Marketing TechnologyPriceless experiences, storymaking and the “moment of truth”: Why MasterCard sees itself as a technology company
Priceless experiences, storymaking and the "moment of truth": Why MasterCard sees itself as a technology company
Financial service brands have a reputation for being old-fashioned and stodgy. MasterCard isn’t one of them. The company has a progressive CMO, Raja Rajamannar, who embraces innovation and new technologies. That could be because he sees MasterCard as, first and foremost, a technology company.
During a WHOSAY event at the ANA Masters of Marketing in Orlando, Florida, Rajamannar elaborated on that with Erin Andrews, the world’s most famous female sportscaster. Digital is at the heart of everything MasterCard does because he’s aware that the world is continuously moving in that direction. And with that in mind, he declares storytelling, a core tenet of advertising, to be “on its deathbed.”
“I think the advertising model is obsolete,” he says. “For me, the way to reach consumers and engage them is through experiences. When consumers have experiences, they talk about them on their social channels and their friends listen,” he explains. “It’s hugely beneficial for us to engage consumers and make them our brand ambassadors. That’s what we call ‘storymaking,’ which the future is all about.”
Look at Netflix. People collectively watch 1 billion(!) hours of video content each week, all without ads. Rajamannar interprets that as the consumer saying loudly and clearly, ‘I don’t want your stupid ads! I care about my experience!’”
And MasterCard is all about experiences. It’s the centerpiece of the 20-year-old “Priceless” campaign, which has since evolved to include an entire website that works as an experience engine. Consumers can book a private tour of the Chichen Itza pyramids in Mexico or a candlelit trip to the Louvre after hours, among others.
Every year, MasterCard sponsors the Arnold Palmer Invitational golf tournament in Orlando, Florida. In 2016, the brand debuted a virtual reality experience that involved a tour of the 17th hole with Northern Irish golf legend Graeme McDowell. The twist: It was shoppable.
“If you focused on Graeme’s shirt for more than two seconds, something popped up that tells you the brand, price, materials, colors, whatever,” says Rajamannar. “You can make choices about each of those by looking at them and pay right there in the experience. That’s clinching the deal during the moment of truth.”
The VR commerce wasn’t just a one-time stunt. In September, MasterCard launched a similar experience with Swarovski chandeliers.
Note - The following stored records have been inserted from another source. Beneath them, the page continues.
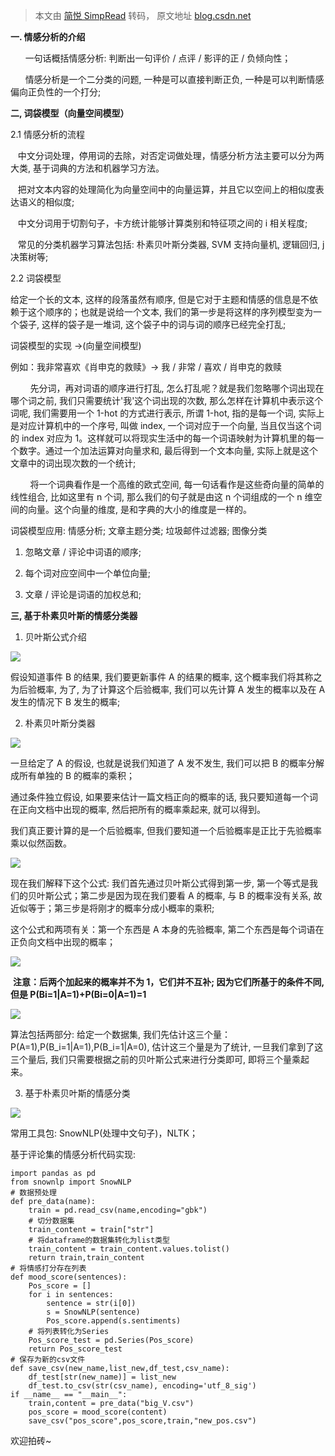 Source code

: > 本文由 [简悦 SimpRead](http://ksria.com/simpread/) 转码， 原文地址 [blog.csdn.net](https://blog.csdn.net/qq_29027865/article/details/81878295)

**一. 情感分析的介绍**

      一句话概括情感分析: 判断出一句评价 / 点评 / 影评的正 / 负倾向性；

      情感分析是一个二分类的问题, 一种是可以直接判断正负, 一种是可以判断情感偏向正负性的一个打分;

**二, 词袋模型（向量空间模型）**

2.1 情感分析的流程

   中文分词处理，停用词的去除，对否定词做处理，情感分析方法主要可以分为两大类, 基于词典的方法和机器学习方法。

   把对文本内容的处理简化为向量空间中的向量运算，并且它以空间上的相似度表达语义的相似度;

   中文分词用于切割句子，卡方统计能够计算类别和特征项之间的 i 相关程度;

   常见的分类机器学习算法包括: 朴素贝叶斯分类器, SVM 支持向量机, 逻辑回归, j 决策树等;

2.2 词袋模型

给定一个长的文本, 这样的段落虽然有顺序, 但是它对于主题和情感的信息是不依赖于这个顺序的；也就是说给一个文本, 我们的第一步是将这样的序列模型变为一个袋子, 这样的袋子是一堆词, 这个袋子中的词与词的顺序已经完全打乱;

词袋模型的实现 ->(向量空间模型)

例如：我非常喜欢《肖申克的救赎》-> 我 / 非常 / 喜欢 / 肖申克的救赎

        先分词，再对词语的顺序进行打乱, 怎么打乱呢？就是我们忽略哪个词出现在哪个词之前, 我们只需要统计'我'这个词出现的次数, 那么怎样在计算机中表示这个词呢, 我们需要用一个 1-hot 的方式进行表示, 所谓 1-hot, 指的是每一个词, 实际上是对应计算机中的一个序号, 叫做 index, 一个词对应于一个向量, 当且仅当这个词的 index 对应为 1。这样就可以将现实生活中的每一个词语映射为计算机里的每一个数字。通过一个加法运算对向量求和, 最后得到一个文本向量, 实际上就是这个文章中的词出现次数的一个统计;

        将一个词典看作是一个高维的欧式空间, 每一句话看作是这些奇向量的简单的线性组合, 比如这里有 n 个词, 那么我们的句子就是由这 n 个词组成的一个 n 维空间的向量。这个向量的维度, 是和字典的大小的维度是一样的。

词袋模型应用: 情感分析; 文章主题分类; 垃圾邮件过滤器; 图像分类

1. 忽略文章 / 评论中词语的顺序;

2. 每个词对应空间中一个单位向量;

3. 文章 / 评论是词语的加权总和;

**三, 基于朴素贝叶斯的情感分类器**

1. 贝叶斯公式介绍

![](https://img-blog.csdn.net/20180820233441210?watermark/2/text/aHR0cHM6Ly9ibG9nLmNzZG4ubmV0L3FxXzI5MDI3ODY1/font/5a6L5L2T/fontsize/400/fill/I0JBQkFCMA==/dissolve/70)

假设知道事件 B 的结果, 我们要更新事件 A 的结果的概率, 这个概率我们将其称之为后验概率, 为了, 为了计算这个后验概率, 我们可以先计算 A 发生的概率以及在 A 发生的情况下 B 发生的概率;

2. 朴素贝叶斯分类器

![](https://img-blog.csdn.net/20180820235401645?watermark/2/text/aHR0cHM6Ly9ibG9nLmNzZG4ubmV0L3FxXzI5MDI3ODY1/font/5a6L5L2T/fontsize/400/fill/I0JBQkFCMA==/dissolve/70)

一旦给定了 A 的假设, 也就是说我们知道了 A 发不发生, 我们可以把 B 的概率分解成所有单独的 B 的概率的乘积；

通过条件独立假设, 如果要来估计一篇文档正向的概率的话, 我只要知道每一个词在正向文档中出现的概率, 然后把所有的概率乘起来, 就可以得到。

我们真正要计算的是一个后验概率, 但我们要知道一个后验概率是正比于先验概率乘以似然函数。

![](https://img-blog.csdn.net/20180821001258690?watermark/2/text/aHR0cHM6Ly9ibG9nLmNzZG4ubmV0L3FxXzI5MDI3ODY1/font/5a6L5L2T/fontsize/400/fill/I0JBQkFCMA==/dissolve/70)

现在我们解释下这个公式: 我们首先通过贝叶斯公式得到第一步, 第一个等式是我们的贝叶斯公式；第二步是因为现在我们要看 A 的概率, 与 B 的概率没有关系, 故近似等于；第三步是将刚才的概率分成小概率的乘积;

这个公式和两项有关：第一个东西是 A 本身的先验概率, 第二个东西是每个词语在正负向文档中出现的概率；

![](https://img-blog.csdn.net/20180821002028215?watermark/2/text/aHR0cHM6Ly9ibG9nLmNzZG4ubmV0L3FxXzI5MDI3ODY1/font/5a6L5L2T/fontsize/400/fill/I0JBQkFCMA==/dissolve/70)

 **注意：后两个加起来的概率并不为 1，它们并不互补; 因为它们所基于的条件不同, 但是 P(Bi=1|A=1)+P(Bi=0|A=1)=1**

![](https://img-blog.csdn.net/20180821002905609?watermark/2/text/aHR0cHM6Ly9ibG9nLmNzZG4ubmV0L3FxXzI5MDI3ODY1/font/5a6L5L2T/fontsize/400/fill/I0JBQkFCMA==/dissolve/70)

算法包括两部分: 给定一个数据集, 我们先估计这三个量：P(A=1),P(B_i=1|A=1),P(B_i=1|A=0), 估计这三个量是为了统计, 一旦我们拿到了这三个量后, 我们只需要根据之前的贝叶斯公式来进行分类即可, 即将三个量乘起来。

3. 基于朴素贝叶斯的情感分类

![](https://img-blog.csdn.net/20180821004344204?watermark/2/text/aHR0cHM6Ly9ibG9nLmNzZG4ubmV0L3FxXzI5MDI3ODY1/font/5a6L5L2T/fontsize/400/fill/I0JBQkFCMA==/dissolve/70)

常用工具包: SnowNLP(处理中文句子)，NLTK；

基于评论集的情感分析代码实现:

```
import pandas as pd
from snownlp import SnowNLP
# 数据预处理
def pre_data(name):
    train = pd.read_csv(name,encoding="gbk")
    # 切分数据集
    train_content = train["str"]
    # 将dataframe的数据集转化为list类型
    train_content = train_content.values.tolist()
    return train,train_content
# 将情感打分存在列表
def mood_score(sentences):
    Pos_score = []
    for i in sentences:
        sentence = str(i[0])
        s = SnowNLP(sentence)
        Pos_score.append(s.sentiments)
    # 将列表转化为Series
    Pos_score_test = pd.Series(Pos_score)
    return Pos_score_test
# 保存为新的csv文件
def save_csv(new_name,list_new,df_test,csv_name):
    df_test[str(new_name)] = list_new
    df_test.to_csv(str(csv_name), encoding='utf_8_sig')
if __name__ == "__main__":
    train,content = pre_data("big_V.csv")
    pos_score = mood_score(content)
    save_csv("pos_score",pos_score,train,"new_pos.csv")
```

欢迎拍砖~ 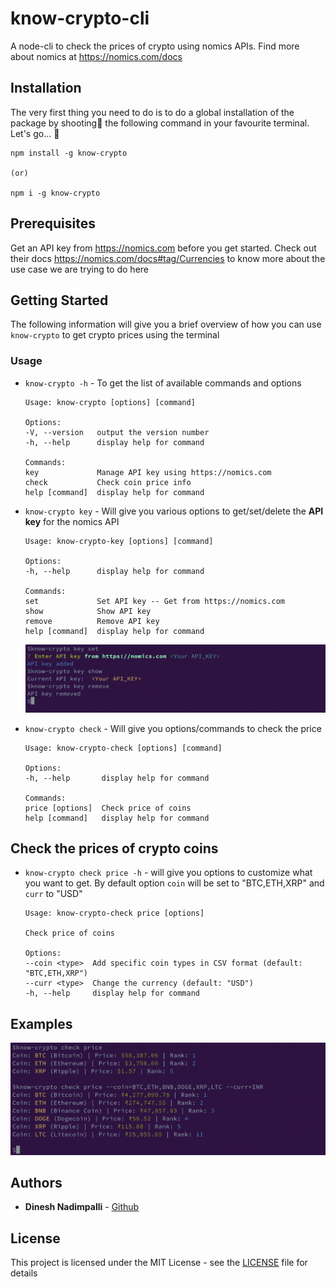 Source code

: # know-crypto-cli

A node-cli to check the prices of crypto using nomics APIs. Find more about nomics at https://nomics.com/docs

## Installation

The very first thing you need to do is to do a global installation of the package by shooting🔫 the following command in your favourite terminal. Let's go... 🚀
```
npm install -g know-crypto

(or)

npm i -g know-crypto

```

## Prerequisites

Get an API key from https://nomics.com before you get started. Check out their docs https://nomics.com/docs#tag/Currencies to know more about the use case we are trying to do here


## Getting Started

The following information will give you a brief overview of how you can use `know-crypto` to get crypto prices using the terminal

### Usage

- `know-crypto -h` - To get the list of available commands and options

    ```
    Usage: know-crypto [options] [command]

    Options:
    -V, --version   output the version number
    -h, --help      display help for command

    Commands:
    key             Manage API key using https://nomics.com
    check           Check coin price info
    help [command]  display help for command
    ```

- `know-crypto key` - Will give you various options to get/set/delete the **API key** for the nomics API
    ```
    Usage: know-crypto-key [options] [command]

    Options:
    -h, --help      display help for command

    Commands:
    set             Set API key -- Get from https://nomics.com
    show            Show API key
    remove          Remove API key
    help [command]  display help for command
    ```
    ![key command usage](https://github.com/dineshnadimpalli/know-crypto-cli/blob/main/assets/key_command_usage.png?raw=true)

 - `know-crypto check` - Will give you options/commands to check the price
    ```
    Usage: know-crypto-check [options] [command]

    Options:
    -h, --help       display help for command

    Commands:
    price [options]  Check price of coins
    help [command]   display help for command
    ```

## Check the prices of crypto coins

 - `know-crypto check price -h` - will give you options to customize what you want to get. By default option `coin` will be set to "BTC,ETH,XRP" and `curr` to "USD"

    ```
    Usage: know-crypto-check price [options]

    Check price of coins

    Options:
    --coin <type>  Add specific coin types in CSV format (default: "BTC,ETH,XRP")
    --curr <type>  Change the currency (default: "USD")
    -h, --help     display help for command
    ```

## Examples

![Get crypto prices](https://github.com/dineshnadimpalli/know-crypto-cli/blob/main/assets/crypto_prices.png?raw=true)


## Authors

* **Dinesh Nadimpalli** - [Github](https://github.com/dineshnadimpalli)

## License

This project is licensed under the MIT License - see the [LICENSE](https://github.com/dineshnadimpalli/know-crypto-cli/blob/main/LICENSE) file for details
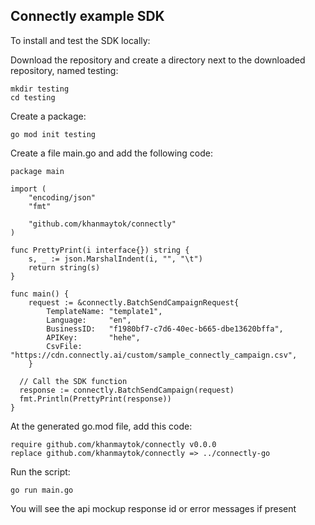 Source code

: ## Connectly example SDK

To install and test the SDK locally:

Download the repository and create a directory next to the downloaded repository, named testing:

    mkdir testing
    cd testing

Create a package:

    go mod init testing

Create a file main.go and add the following code:

```golang
package main

import (
	"encoding/json"
	"fmt"

	"github.com/khanmaytok/connectly"
)

func PrettyPrint(i interface{}) string {
	s, _ := json.MarshalIndent(i, "", "\t")
	return string(s)
}

func main() {
	request := &connectly.BatchSendCampaignRequest{
		TemplateName: "template1",
		Language:     "en",
		BusinessID:   "f1980bf7-c7d6-40ec-b665-dbe13620bffa",
		APIKey:       "hehe",
		CsvFile:      "https://cdn.connectly.ai/custom/sample_connectly_campaign.csv",
	}

  // Call the SDK function
  response := connectly.BatchSendCampaign(request)
  fmt.Println(PrettyPrint(response))
}
```

At the generated go.mod file, add this code:

    require github.com/khanmaytok/connectly v0.0.0
    replace github.com/khanmaytok/connectly => ../connectly-go

Run the script:

    go run main.go

You will see the api mockup response id or error messages if present

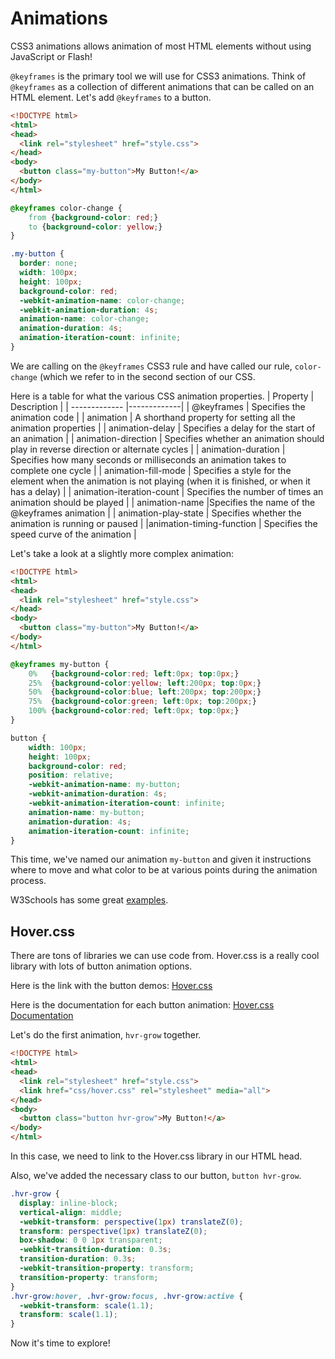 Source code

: # Animations
CSS3 animations allows animation of most HTML elements without using JavaScript or Flash!

`@keyframes` is the primary tool we will use for CSS3 animations. Think of `@keyframes` as a collection of different animations that can be called on an HTML element. Let's add `@keyframes` to a button.

```html
<!DOCTYPE html>
<html>
<head>
  <link rel="stylesheet" href="style.css">
</head>
<body>
  <button class="my-button">My Button!</a>
</body>
</html>
```
```css
@keyframes color-change {
    from {background-color: red;}
    to {background-color: yellow;}
}

.my-button {
  border: none;
  width: 100px;
  height: 100px;
  background-color: red;
  -webkit-animation-name: color-change; 
  -webkit-animation-duration: 4s;
  animation-name: color-change;
  animation-duration: 4s;
  animation-iteration-count: infinite;
}

```
We are calling on the `@keyframes` CSS3 rule and have called our rule, `color-change` (which we refer to in the second section of our CSS. 

Here is a table for what the various CSS animation properties.
| Property        | Description |
| ------------- |-------------| 
| @keyframes    | Specifies the animation code |
| animation     | A shorthand property for setting all the animation properties  | 
| animation-delay | Specifies a delay for the start of an animation | 
| animation-direction    | Specifies whether an animation should play in reverse direction or alternate cycles |
| animation-duration     | Specifies how many seconds or milliseconds an animation takes to complete one cycle | 
| animation-fill-mode | Specifies a style for the element when the animation is not playing (when it is finished, or when it has a delay) | 
| animation-iteration-count    | Specifies the number of times an animation should be played |
| animation-name     |Specifies the name of the @keyframes animation | 
| animation-play-state | Specifies whether the animation is running or paused | 
|animation-timing-function | Specifies the speed curve of the animation |

Let's take a look at a slightly more complex animation:
```html
<!DOCTYPE html>
<html>
<head>
  <link rel="stylesheet" href="style.css">
</head>
<body>
  <button class="my-button">My Button!</a>
</body>
</html>
```
```css
@keyframes my-button {
    0%   {background-color:red; left:0px; top:0px;}
    25%  {background-color:yellow; left:200px; top:0px;}
    50%  {background-color:blue; left:200px; top:200px;}
    75%  {background-color:green; left:0px; top:200px;}
    100% {background-color:red; left:0px; top:0px;}
}

button {
    width: 100px;
    height: 100px;
    background-color: red;
    position: relative;
    -webkit-animation-name: my-button;
    -webkit-animation-duration: 4s;
    -webkit-animation-iteration-count: infinite;
    animation-name: my-button;
    animation-duration: 4s;
    animation-iteration-count: infinite;
}
```
This time, we've named our animation `my-button` and given it instructions where to move and what color to be at various points during the animation process.

W3Schools has some great [examples](https://www.w3schools.com/css/css3_animations.asp).
## Hover.css
There are tons of libraries we can use code from. Hover.css is a really cool library with lots of button animation options.  

Here is the link with the button demos: [Hover.css](http://ianlunn.github.io/Hover/)

Here is the documentation for each button animation: [Hover.css Documentation](https://github.com/IanLunn/Hover/blob/master/css/hover.css)

Let's do the first animation, `hvr-grow` together.
```html
<!DOCTYPE html>
<html>
<head>
  <link rel="stylesheet" href="style.css">
  <link href="css/hover.css" rel="stylesheet" media="all">
</head>
<body>
  <button class="button hvr-grow">My Button!</a>
</body>
</html>
```
In this case, we need to link to the Hover.css library in our HTML head.  

Also, we've added the necessary class to our button, `button hvr-grow`.
```css
.hvr-grow {
  display: inline-block;
  vertical-align: middle;
  -webkit-transform: perspective(1px) translateZ(0);
  transform: perspective(1px) translateZ(0);
  box-shadow: 0 0 1px transparent;
  -webkit-transition-duration: 0.3s;
  transition-duration: 0.3s;
  -webkit-transition-property: transform;
  transition-property: transform;
}
.hvr-grow:hover, .hvr-grow:focus, .hvr-grow:active {
  -webkit-transform: scale(1.1);
  transform: scale(1.1);
}
```

Now it's time to explore!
Rajamannar points out that it benefits the brand immensely, eliminating the need for inventory that’s as large as it is fragile.
“If you see the statistics, 7% of the households in the U.S. already have either a Google Home or an Alexa,” he says. “How many times are you going to make your purchase simply by telling the device, which is a smart speaker at the end of the day, what to buy? As a marketer, how do I get into that stream and impact consumers’ choice at the moment of truth? That’s what we’re so excited about.”
Also recently, MasterCard created a real-time marketing engine that engages consumers on social media. It tries to affect their perception or influence their behavior in favor of MasterCard. From there, the brand does what it always does: Helps create experiences.